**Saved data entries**
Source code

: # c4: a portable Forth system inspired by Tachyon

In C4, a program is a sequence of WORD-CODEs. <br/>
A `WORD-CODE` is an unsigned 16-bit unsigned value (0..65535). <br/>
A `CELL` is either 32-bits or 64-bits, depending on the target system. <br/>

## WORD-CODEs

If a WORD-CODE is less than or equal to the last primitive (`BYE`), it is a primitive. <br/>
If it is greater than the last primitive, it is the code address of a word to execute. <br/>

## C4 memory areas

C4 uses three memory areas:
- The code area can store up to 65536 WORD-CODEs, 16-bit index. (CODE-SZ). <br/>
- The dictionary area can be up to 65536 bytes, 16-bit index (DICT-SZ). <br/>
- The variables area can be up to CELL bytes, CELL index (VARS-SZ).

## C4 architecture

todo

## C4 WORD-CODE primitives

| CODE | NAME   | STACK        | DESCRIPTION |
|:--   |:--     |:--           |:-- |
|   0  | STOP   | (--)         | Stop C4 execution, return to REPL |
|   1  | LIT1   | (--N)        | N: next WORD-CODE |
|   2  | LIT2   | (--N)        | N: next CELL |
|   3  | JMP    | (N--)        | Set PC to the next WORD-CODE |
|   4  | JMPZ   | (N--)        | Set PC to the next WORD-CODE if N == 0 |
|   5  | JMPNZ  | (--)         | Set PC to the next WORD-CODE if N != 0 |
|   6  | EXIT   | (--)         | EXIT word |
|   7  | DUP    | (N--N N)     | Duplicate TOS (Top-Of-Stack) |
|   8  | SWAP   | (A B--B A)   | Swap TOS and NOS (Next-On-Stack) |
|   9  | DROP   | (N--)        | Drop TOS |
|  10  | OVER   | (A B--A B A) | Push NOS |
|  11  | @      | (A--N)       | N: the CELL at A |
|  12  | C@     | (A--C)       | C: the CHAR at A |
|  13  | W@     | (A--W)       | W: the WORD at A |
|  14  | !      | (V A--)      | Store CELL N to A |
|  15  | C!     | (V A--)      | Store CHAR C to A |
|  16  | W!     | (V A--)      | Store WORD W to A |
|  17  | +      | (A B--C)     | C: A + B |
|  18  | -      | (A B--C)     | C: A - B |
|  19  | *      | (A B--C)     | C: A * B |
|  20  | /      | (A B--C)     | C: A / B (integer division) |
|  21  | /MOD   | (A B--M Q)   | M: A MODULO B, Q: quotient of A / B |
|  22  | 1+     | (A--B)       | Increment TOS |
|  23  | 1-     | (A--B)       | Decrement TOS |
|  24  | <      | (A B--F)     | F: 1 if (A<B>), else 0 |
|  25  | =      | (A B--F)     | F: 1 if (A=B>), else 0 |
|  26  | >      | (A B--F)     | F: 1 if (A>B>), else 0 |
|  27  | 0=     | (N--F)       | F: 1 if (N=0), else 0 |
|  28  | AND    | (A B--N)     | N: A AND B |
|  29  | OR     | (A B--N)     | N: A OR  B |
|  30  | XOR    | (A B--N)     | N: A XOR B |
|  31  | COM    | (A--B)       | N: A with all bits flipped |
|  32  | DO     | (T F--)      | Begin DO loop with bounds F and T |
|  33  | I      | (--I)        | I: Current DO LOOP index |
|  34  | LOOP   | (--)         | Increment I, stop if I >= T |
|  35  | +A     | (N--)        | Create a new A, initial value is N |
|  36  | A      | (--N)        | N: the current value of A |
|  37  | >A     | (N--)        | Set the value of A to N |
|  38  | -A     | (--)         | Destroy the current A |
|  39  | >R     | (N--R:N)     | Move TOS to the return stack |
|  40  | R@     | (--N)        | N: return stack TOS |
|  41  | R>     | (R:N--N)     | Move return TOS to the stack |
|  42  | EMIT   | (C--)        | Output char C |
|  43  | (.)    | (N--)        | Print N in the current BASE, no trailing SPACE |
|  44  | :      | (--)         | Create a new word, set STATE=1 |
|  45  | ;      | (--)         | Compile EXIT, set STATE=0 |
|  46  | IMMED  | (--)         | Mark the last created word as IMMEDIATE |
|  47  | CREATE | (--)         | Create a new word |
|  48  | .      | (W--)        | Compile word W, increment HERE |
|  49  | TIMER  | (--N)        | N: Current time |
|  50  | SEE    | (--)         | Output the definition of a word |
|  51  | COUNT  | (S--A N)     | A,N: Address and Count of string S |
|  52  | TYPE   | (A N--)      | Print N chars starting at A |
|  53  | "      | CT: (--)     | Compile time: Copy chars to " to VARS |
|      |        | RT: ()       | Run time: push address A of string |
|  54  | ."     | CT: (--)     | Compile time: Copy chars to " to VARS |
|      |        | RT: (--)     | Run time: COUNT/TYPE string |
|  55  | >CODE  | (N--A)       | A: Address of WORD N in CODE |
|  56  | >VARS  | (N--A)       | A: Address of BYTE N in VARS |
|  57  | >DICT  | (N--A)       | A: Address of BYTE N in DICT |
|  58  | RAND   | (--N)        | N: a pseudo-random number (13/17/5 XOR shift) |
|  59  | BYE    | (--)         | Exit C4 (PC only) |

**What you are asked to do**
Of all the entries above, output exactly the lines between the one holding "## C4 architecture" and the one holding "N: next WORD-CODE |", inclusive.

**Task output**
## C4 architecture

todo

## C4 WORD-CODE primitives

| CODE | NAME   | STACK        | DESCRIPTION |
|:--   |:--     |:--           |:-- |
|   0  | STOP   | (--)         | Stop C4 execution, return to REPL |
|   1  | LIT1   | (--N)        | N: next WORD-CODE |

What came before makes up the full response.